Таня Карвер - Суррогатная мать
— Нас было четверо… — начала она. — Я, мой брат, отец… — Она запнулась, в глазах что-то изменилось, лицо стало отсутствующим. — И моя мать…
Она замолчала, погрузившись в какие-то свои грезы.
— Так что насчет вашей матери? — напомнил Фил.
Голова Софи дернулась, и она посмотрела ему в глаза.
— Она умерла.
— Понятно. Она умерла.
— Или… исчезла. Я точно не знаю. Что-то в этом роде.
Она зажмурилась и наморщила лоб, словно напряженно пыталась что-то вспомнить.
— Я помню… других детей. По крайней мере, я думаю, что помню других детей. Я точно не знаю. — Она замотала головой, как будто разгоняя тягостные воспоминания. Как будто они принимали странную форму, которая ее не устраивала. — Как бы там ни было, нас осталось трое. Я, мой брат и отец.
— Именно в это время вы и стали Гейл?
Она смутилась на какое-то мгновение, потом улыбнулась.

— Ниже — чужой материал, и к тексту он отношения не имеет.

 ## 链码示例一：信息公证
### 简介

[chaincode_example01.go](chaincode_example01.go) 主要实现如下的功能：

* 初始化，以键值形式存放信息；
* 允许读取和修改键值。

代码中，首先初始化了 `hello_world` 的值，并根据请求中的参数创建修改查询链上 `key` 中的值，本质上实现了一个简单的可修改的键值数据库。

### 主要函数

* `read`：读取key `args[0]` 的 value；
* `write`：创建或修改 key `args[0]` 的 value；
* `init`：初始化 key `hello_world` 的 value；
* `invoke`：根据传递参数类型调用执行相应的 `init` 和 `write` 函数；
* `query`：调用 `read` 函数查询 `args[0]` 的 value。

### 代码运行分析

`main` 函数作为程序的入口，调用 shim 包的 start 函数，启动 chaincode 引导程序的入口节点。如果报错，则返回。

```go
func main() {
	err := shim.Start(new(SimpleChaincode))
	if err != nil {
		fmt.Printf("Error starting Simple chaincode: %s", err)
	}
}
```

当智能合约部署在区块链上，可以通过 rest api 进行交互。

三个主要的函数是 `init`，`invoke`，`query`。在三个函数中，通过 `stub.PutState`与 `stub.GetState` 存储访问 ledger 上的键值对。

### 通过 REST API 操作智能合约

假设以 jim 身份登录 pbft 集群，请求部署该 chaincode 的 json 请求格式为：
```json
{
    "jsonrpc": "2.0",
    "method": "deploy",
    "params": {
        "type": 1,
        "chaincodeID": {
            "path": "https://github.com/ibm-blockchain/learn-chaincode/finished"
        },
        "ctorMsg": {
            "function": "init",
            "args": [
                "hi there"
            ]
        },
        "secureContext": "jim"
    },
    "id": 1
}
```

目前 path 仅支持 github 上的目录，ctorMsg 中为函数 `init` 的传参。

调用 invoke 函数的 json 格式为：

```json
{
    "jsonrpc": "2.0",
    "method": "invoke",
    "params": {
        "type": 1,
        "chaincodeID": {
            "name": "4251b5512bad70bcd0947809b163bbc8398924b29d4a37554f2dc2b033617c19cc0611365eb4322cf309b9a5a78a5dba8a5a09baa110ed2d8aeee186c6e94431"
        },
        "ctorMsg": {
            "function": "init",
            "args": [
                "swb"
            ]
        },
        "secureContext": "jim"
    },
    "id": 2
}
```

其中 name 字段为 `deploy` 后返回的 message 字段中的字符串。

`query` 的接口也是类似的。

— Там я не была Гейл. Ею я стала, когда приехала сюда, в Колчестер. Я всегда была Софи. Или София.
— София…
— Моя мама обожала кинозвезд.
— София Лорен, — догадался Фил.
Она кивнула.
— Верно.
— А ваш брат?
— Он Хестон. В честь…
— Чарльтона Хестона.[11]
Она снова кивнула. Потом лицо ее помрачнело.
— Да…
— Продолжайте, Софи, — сказал Фил, пытаясь снова вытянуть ее на рассказ. — Вы говорили о своей матери. Она умерла? Или исчезла?
— Да…
Фил ждал. Молчание. Он решил помочь ей.
— А что произошло после этого?
— Просто нас осталось всего трое. И с тех пор уже всегда было только так.
— И вы были… счастливы?
На Софи накатила новая волна воспоминаний. Глаза ее снова помрачнели.
— Мой отец… — Лоб ее напряженно сморщился. — Мой отец… У него были… потребности…

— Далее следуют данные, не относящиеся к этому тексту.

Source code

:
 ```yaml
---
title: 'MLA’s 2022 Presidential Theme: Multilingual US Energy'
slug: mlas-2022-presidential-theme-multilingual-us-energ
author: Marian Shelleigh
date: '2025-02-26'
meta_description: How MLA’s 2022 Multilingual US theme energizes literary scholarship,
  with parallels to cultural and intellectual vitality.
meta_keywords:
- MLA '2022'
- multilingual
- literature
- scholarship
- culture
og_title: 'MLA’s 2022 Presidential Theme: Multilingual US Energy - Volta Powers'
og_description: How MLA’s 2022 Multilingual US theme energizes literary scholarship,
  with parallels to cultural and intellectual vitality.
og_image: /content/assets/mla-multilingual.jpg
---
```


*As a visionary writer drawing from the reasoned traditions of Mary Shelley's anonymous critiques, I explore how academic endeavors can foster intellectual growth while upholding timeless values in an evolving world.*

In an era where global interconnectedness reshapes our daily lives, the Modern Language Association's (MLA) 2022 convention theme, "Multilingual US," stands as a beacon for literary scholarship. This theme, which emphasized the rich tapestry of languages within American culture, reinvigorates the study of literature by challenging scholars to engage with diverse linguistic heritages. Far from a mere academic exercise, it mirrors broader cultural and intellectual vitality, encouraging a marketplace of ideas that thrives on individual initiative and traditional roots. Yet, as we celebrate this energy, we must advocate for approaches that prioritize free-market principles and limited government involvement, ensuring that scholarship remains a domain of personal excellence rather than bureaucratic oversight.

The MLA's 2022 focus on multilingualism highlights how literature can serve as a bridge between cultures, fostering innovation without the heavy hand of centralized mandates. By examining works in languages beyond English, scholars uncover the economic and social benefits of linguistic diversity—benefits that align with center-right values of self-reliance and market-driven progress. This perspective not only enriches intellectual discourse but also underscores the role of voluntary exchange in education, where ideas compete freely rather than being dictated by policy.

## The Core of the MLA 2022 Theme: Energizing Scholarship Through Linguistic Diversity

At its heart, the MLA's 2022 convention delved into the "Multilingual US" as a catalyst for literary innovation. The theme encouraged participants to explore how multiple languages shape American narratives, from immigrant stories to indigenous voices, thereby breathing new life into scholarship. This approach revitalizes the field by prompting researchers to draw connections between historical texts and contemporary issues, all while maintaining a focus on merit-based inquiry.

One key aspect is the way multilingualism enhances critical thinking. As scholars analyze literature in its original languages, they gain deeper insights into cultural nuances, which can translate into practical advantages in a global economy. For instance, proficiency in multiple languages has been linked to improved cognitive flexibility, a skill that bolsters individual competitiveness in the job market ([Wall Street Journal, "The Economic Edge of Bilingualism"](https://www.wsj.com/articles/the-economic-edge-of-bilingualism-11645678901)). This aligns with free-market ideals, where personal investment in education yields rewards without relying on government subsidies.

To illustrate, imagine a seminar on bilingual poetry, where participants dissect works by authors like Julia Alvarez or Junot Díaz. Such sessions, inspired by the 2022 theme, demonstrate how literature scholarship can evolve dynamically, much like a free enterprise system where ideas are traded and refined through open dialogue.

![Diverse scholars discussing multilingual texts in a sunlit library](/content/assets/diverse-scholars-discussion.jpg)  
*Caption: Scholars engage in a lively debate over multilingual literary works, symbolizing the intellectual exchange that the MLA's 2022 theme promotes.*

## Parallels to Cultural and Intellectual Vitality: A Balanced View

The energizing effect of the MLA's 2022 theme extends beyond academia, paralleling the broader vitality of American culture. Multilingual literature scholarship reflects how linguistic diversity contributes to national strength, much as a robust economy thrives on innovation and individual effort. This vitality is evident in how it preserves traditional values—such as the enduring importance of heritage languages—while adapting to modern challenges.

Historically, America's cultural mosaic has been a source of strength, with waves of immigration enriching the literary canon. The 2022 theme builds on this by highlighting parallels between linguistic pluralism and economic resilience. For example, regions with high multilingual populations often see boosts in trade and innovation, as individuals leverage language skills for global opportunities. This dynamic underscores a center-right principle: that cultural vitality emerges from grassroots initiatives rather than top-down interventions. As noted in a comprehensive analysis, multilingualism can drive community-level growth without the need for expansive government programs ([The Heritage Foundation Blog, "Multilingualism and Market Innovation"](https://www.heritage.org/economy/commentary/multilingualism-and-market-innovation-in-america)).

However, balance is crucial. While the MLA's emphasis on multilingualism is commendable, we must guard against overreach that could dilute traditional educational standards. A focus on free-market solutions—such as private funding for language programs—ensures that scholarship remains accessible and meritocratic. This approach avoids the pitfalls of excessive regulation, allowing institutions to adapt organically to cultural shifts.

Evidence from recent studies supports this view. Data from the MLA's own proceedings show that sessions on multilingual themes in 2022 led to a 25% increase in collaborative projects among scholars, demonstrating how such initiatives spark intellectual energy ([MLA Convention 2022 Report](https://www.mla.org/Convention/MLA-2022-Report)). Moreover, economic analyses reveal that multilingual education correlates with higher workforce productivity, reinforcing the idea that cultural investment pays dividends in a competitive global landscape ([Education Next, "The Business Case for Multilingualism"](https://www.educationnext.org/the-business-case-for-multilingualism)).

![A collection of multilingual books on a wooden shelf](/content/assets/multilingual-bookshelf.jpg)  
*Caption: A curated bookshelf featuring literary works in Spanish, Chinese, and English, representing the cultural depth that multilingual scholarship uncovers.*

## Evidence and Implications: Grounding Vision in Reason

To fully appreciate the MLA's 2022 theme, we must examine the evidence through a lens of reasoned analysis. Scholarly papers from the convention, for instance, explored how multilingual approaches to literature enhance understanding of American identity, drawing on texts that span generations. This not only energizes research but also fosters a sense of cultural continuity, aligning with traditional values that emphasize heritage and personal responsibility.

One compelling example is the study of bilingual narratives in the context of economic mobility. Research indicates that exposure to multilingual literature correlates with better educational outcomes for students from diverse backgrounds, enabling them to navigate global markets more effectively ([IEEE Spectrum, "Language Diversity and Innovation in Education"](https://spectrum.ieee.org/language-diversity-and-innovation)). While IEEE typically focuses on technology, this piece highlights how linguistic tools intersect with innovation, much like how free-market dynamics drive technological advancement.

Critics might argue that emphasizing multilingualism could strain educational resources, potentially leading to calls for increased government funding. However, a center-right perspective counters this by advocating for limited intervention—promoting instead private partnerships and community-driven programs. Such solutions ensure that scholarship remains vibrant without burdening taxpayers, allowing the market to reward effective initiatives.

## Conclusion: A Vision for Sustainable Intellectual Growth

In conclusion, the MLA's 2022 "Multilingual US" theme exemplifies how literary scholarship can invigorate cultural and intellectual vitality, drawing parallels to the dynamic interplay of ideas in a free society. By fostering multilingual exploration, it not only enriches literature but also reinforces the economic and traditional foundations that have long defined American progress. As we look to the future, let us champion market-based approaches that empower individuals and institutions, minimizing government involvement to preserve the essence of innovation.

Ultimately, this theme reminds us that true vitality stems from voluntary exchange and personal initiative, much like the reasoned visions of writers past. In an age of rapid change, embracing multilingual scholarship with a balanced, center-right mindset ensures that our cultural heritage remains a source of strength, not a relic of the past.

«О господи, — подумал Фил, — этого еще не хватало!» Собственно, чего-то такого он и ожидал. Потрясение, которое в итоге привело к расстройству рассудка. Он еще больше понизил голос и задал вопрос, ответ на который был ему уже известен:
— Потребности какого рода?
— Мужские потребности.
— И вы… удовлетворяли их?
Она кивнула.
— Да. — Ее голос как-то сжался, вернулся в прошлое. Стал тоньше, детским. — Я должна была удовлетворять их.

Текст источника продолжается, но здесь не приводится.